A laser radar applies a laser beam onto a target (atmospheric air, fine grains or aerosols in the atmospheric air, constructs, or the like) from a remote place and receives a reflected light (scattered light) from the target, thereby making it possible to measure diverse information such as fine grains in the atmospheric air, the distribution of molecules, the velocity of wind, or a distance to a construction, from the remote place.
In most cases, the laser radar is employed outdoors, and requires a high reliability. Also, in order to measure information that pertains to a remote place with high precision, there is required a large output and a beam quality of diffraction limit. Further, a coherent laser radar that detects the velocity of wind or a velocity of an object to be measured requires a single frequency for a transmitted light because of the detection of a slight Doppler frequency shift of a scattered light, as well as requires a long pulse width to obtain a high velocity resolution. In addition, in the event of using the laser radar outdoors, the safety of human eyes is required. A laser beam having a wavelength of 1.4 μm or longer is called “eye safe wavelength” which is large in the tolerance for the eyes. Therefore, the use of a laser beam having a wavelength of 1.4 μm or longer makes it possible to achieve both of the large output and the safety of the eyes.
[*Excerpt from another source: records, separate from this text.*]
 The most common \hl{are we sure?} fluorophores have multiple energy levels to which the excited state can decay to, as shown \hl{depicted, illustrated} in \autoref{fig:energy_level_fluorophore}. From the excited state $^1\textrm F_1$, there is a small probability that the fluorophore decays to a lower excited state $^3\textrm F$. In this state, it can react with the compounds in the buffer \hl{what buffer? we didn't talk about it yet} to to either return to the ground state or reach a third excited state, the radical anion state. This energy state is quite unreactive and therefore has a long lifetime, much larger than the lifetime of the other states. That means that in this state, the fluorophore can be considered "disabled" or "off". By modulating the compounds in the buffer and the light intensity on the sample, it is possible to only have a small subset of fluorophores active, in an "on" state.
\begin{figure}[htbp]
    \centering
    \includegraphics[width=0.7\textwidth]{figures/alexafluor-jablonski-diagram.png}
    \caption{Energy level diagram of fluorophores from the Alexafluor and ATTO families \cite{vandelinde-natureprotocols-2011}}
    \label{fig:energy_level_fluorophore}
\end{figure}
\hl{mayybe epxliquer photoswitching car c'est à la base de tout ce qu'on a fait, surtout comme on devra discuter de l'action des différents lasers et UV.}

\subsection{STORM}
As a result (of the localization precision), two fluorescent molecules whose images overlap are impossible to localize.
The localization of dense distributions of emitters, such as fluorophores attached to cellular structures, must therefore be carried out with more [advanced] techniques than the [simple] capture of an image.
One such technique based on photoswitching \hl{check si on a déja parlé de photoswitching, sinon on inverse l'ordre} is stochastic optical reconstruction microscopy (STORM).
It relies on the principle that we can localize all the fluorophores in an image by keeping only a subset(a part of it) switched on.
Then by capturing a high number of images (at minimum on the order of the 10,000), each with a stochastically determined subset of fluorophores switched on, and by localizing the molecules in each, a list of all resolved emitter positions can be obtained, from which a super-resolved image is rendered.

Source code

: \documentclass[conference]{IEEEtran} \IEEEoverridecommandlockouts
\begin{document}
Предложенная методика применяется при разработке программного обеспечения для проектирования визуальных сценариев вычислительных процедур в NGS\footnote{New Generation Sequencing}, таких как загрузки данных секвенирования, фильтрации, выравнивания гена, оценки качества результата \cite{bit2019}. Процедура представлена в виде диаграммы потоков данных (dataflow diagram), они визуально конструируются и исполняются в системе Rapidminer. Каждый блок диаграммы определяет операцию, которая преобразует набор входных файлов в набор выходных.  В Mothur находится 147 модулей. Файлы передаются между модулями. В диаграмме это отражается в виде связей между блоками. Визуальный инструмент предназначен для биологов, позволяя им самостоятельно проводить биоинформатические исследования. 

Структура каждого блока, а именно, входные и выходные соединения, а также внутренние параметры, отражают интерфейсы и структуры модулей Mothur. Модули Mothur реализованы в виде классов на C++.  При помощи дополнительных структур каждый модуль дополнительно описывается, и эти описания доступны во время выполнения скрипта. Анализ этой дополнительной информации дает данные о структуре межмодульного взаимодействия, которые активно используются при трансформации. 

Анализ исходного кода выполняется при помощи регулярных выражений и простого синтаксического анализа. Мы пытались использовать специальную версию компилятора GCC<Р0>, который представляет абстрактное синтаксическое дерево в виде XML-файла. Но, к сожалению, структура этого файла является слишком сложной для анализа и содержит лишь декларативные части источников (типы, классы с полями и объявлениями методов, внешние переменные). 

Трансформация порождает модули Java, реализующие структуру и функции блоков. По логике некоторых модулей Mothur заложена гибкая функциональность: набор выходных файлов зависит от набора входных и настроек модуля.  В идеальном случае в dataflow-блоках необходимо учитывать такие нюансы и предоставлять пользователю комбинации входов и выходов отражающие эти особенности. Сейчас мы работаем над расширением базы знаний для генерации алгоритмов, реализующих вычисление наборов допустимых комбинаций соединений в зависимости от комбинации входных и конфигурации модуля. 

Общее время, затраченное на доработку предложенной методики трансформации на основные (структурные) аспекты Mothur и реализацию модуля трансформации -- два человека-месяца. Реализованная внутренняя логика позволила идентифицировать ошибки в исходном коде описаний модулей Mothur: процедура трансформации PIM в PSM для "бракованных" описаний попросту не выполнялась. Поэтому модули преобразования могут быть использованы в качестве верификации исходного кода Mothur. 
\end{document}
For example, in a conventional spatial resonator type coherent laser radar device that is disclosed in Optics Letters, Vol. 26, No. 16, p 1262 to 1264 (2001), there is employed a space type laser radar resonator in which a laser resonator is disposed in a space by using an Er, Yb: Glass laser medium that oscillates at a wavelength of 1.54 μm and an optical part such as a mirror.
Moreover, to achieve the unification of frequencies, there is used an injection seeding method in which a local light is injected into the resonator, and a laser oscillation is generated at the same frequency as that of the local light, and a resonator length control for conforming a longitudinal mode of the laser resonator to the wavelength of the local light.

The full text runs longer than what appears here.